| Exercise |
Character for character, transcribe the entries below, minus the images.

--- Information supplied ---

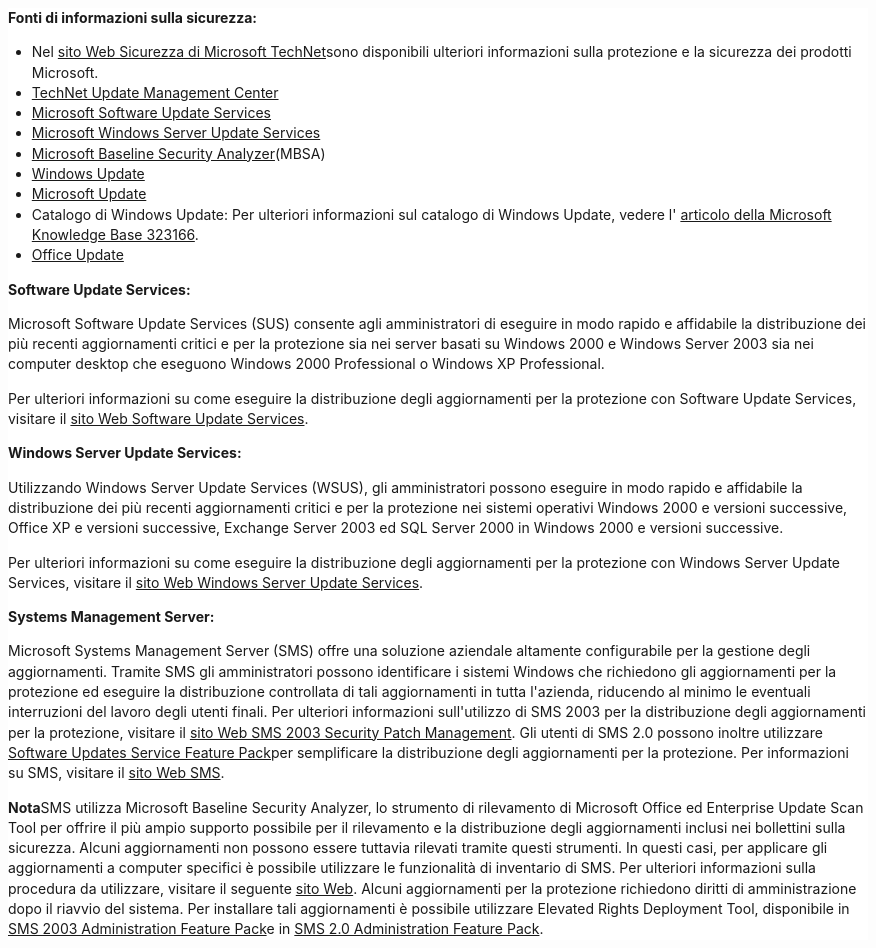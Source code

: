 **Fonti di informazioni sulla sicurezza:**

-   Nel [sito Web Sicurezza di Microsoft TechNet](http://www.microsoft.com/italy/technet/security/default.mspx)sono disponibili ulteriori informazioni sulla protezione e la sicurezza dei prodotti Microsoft.
-   [TechNet Update Management Center](http://technet.microsoft.com/updatemanagement/default.aspx)
-   [Microsoft Software Update Services](http://go.microsoft.com/fwlink/?linkid=21133)
-   [Microsoft Windows Server Update Services](http://technet.microsoft.com/it-it/wsus/bb466208.aspx)
-   [Microsoft Baseline Security Analyzer](http://www.microsoft.com/italy/technet/security/bulletin/ms07-21134)(MBSA)
-   [Windows Update](http://update.microsoft.com/microsoftupdate/v6/default.aspx?ln=it-it)
-   [Microsoft Update](http://update.microsoft.com/microsoftupdate/v6/default.aspx?ln=it-it)
-   Catalogo di Windows Update: Per ulteriori informazioni sul catalogo di Windows Update, vedere l' [articolo della Microsoft Knowledge Base 323166](http://support.microsoft.com/kb/323166).
-   [Office Update](http://office.microsoft.com/it-it/downloads/default.aspx)

**Software Update Services:**

Microsoft Software Update Services (SUS) consente agli amministratori di eseguire in modo rapido e affidabile la distribuzione dei più recenti aggiornamenti critici e per la protezione sia nei server basati su Windows 2000 e Windows Server 2003 sia nei computer desktop che eseguono Windows 2000 Professional o Windows XP Professional.

Per ulteriori informazioni su come eseguire la distribuzione degli aggiornamenti per la protezione con Software Update Services, visitare il [sito Web Software Update Services](http://go.microsoft.com/fwlink/?linkid=21133).

**Windows Server Update Services:**

Utilizzando Windows Server Update Services (WSUS), gli amministratori possono eseguire in modo rapido e affidabile la distribuzione dei più recenti aggiornamenti critici e per la protezione nei sistemi operativi Windows 2000 e versioni successive, Office XP e versioni successive, Exchange Server 2003 ed SQL Server 2000 in Windows 2000 e versioni successive.

Per ulteriori informazioni su come eseguire la distribuzione degli aggiornamenti per la protezione con Windows Server Update Services, visitare il [sito Web Windows Server Update Services](http://technet.microsoft.com/it-it/wsus/bb466208.aspx).

**Systems Management Server:**

Microsoft Systems Management Server (SMS) offre una soluzione aziendale altamente configurabile per la gestione degli aggiornamenti. Tramite SMS gli amministratori possono identificare i sistemi Windows che richiedono gli aggiornamenti per la protezione ed eseguire la distribuzione controllata di tali aggiornamenti in tutta l'azienda, riducendo al minimo le eventuali interruzioni del lavoro degli utenti finali. Per ulteriori informazioni sull'utilizzo di SMS 2003 per la distribuzione degli aggiornamenti per la protezione, visitare il [sito Web SMS 2003 Security Patch Management](http://www.microsoft.com/italy/technet/security/bulletin/ms07-22939). Gli utenti di SMS 2.0 possono inoltre utilizzare [Software Updates Service Feature Pack](http://www.microsoft.com/italy/technet/security/bulletin/ms07-33340)per semplificare la distribuzione degli aggiornamenti per la protezione. Per informazioni su SMS, visitare il [sito Web SMS](http://www.microsoft.com/italy/smserver/default.mspx).

**Nota**SMS utilizza Microsoft Baseline Security Analyzer, lo strumento di rilevamento di Microsoft Office ed Enterprise Update Scan Tool per offrire il più ampio supporto possibile per il rilevamento e la distribuzione degli aggiornamenti inclusi nei bollettini sulla sicurezza. Alcuni aggiornamenti non possono essere tuttavia rilevati tramite questi strumenti. In questi casi, per applicare gli aggiornamenti a computer specifici è possibile utilizzare le funzionalità di inventario di SMS. Per ulteriori informazioni sulla procedura da utilizzare, visitare il seguente [sito Web](http://www.microsoft.com/italy/technet/security/bulletin/ms07-33341). Alcuni aggiornamenti per la protezione richiedono diritti di amministrazione dopo il riavvio del sistema. Per installare tali aggiornamenti è possibile utilizzare Elevated Rights Deployment Tool, disponibile in [SMS 2003 Administration Feature Pack](http://www.microsoft.com/italy/technet/security/bulletin/ms07-33387)e in [SMS 2.0 Administration Feature Pack](http://www.microsoft.com/italy/technet/security/bulletin/ms07-21161).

---

| Result of this task |
Source code

: **Fonti di informazioni sulla sicurezza:**

-   Nel [sito Web Sicurezza di Microsoft TechNet](http://www.microsoft.com/italy/technet/security/default.mspx)sono disponibili ulteriori informazioni sulla protezione e la sicurezza dei prodotti Microsoft.
-   [TechNet Update Management Center](http://technet.microsoft.com/updatemanagement/default.aspx)
-   [Microsoft Software Update Services](http://go.microsoft.com/fwlink/?linkid=21133)
-   [Microsoft Windows Server Update Services](http://technet.microsoft.com/it-it/wsus/bb466208.aspx)
-   [Microsoft Baseline Security Analyzer](http://www.microsoft.com/italy/technet/security/bulletin/ms07-21134)(MBSA)
-   [Windows Update](http://update.microsoft.com/microsoftupdate/v6/default.aspx?ln=it-it)
-   [Microsoft Update](http://update.microsoft.com/microsoftupdate/v6/default.aspx?ln=it-it)
-   Catalogo di Windows Update: Per ulteriori informazioni sul catalogo di Windows Update, vedere l' [articolo della Microsoft Knowledge Base 323166](http://support.microsoft.com/kb/323166).
-   [Office Update](http://office.microsoft.com/it-it/downloads/default.aspx)

**Software Update Services:**

Microsoft Software Update Services (SUS) consente agli amministratori di eseguire in modo rapido e affidabile la distribuzione dei più recenti aggiornamenti critici e per la protezione sia nei server basati su Windows 2000 e Windows Server 2003 sia nei computer desktop che eseguono Windows 2000 Professional o Windows XP Professional.

Per ulteriori informazioni su come eseguire la distribuzione degli aggiornamenti per la protezione con Software Update Services, visitare il [sito Web Software Update Services](http://go.microsoft.com/fwlink/?linkid=21133).

**Windows Server Update Services:**

Utilizzando Windows Server Update Services (WSUS), gli amministratori possono eseguire in modo rapido e affidabile la distribuzione dei più recenti aggiornamenti critici e per la protezione nei sistemi operativi Windows 2000 e versioni successive, Office XP e versioni successive, Exchange Server 2003 ed SQL Server 2000 in Windows 2000 e versioni successive.

Per ulteriori informazioni su come eseguire la distribuzione degli aggiornamenti per la protezione con Windows Server Update Services, visitare il [sito Web Windows Server Update Services](http://technet.microsoft.com/it-it/wsus/bb466208.aspx).

**Systems Management Server:**

Microsoft Systems Management Server (SMS) offre una soluzione aziendale altamente configurabile per la gestione degli aggiornamenti. Tramite SMS gli amministratori possono identificare i sistemi Windows che richiedono gli aggiornamenti per la protezione ed eseguire la distribuzione controllata di tali aggiornamenti in tutta l'azienda, riducendo al minimo le eventuali interruzioni del lavoro degli utenti finali. Per ulteriori informazioni sull'utilizzo di SMS 2003 per la distribuzione degli aggiornamenti per la protezione, visitare il [sito Web SMS 2003 Security Patch Management](http://www.microsoft.com/italy/technet/security/bulletin/ms07-22939). Gli utenti di SMS 2.0 possono inoltre utilizzare [Software Updates Service Feature Pack](http://www.microsoft.com/italy/technet/security/bulletin/ms07-33340)per semplificare la distribuzione degli aggiornamenti per la protezione. Per informazioni su SMS, visitare il [sito Web SMS](http://www.microsoft.com/italy/smserver/default.mspx).

**Nota**SMS utilizza Microsoft Baseline Security Analyzer, lo strumento di rilevamento di Microsoft Office ed Enterprise Update Scan Tool per offrire il più ampio supporto possibile per il rilevamento e la distribuzione degli aggiornamenti inclusi nei bollettini sulla sicurezza. Alcuni aggiornamenti non possono essere tuttavia rilevati tramite questi strumenti. In questi casi, per applicare gli aggiornamenti a computer specifici è possibile utilizzare le funzionalità di inventario di SMS. Per ulteriori informazioni sulla procedura da utilizzare, visitare il seguente [sito Web](http://www.microsoft.com/italy/technet/security/bulletin/ms07-33341). Alcuni aggiornamenti per la protezione richiedono diritti di amministrazione dopo il riavvio del sistema. Per installare tali aggiornamenti è possibile utilizzare Elevated Rights Deployment Tool, disponibile in [SMS 2003 Administration Feature Pack](http://www.microsoft.com/italy/technet/security/bulletin/ms07-33387)e in [SMS 2.0 Administration Feature Pack](http://www.microsoft.com/italy/technet/security/bulletin/ms07-21161).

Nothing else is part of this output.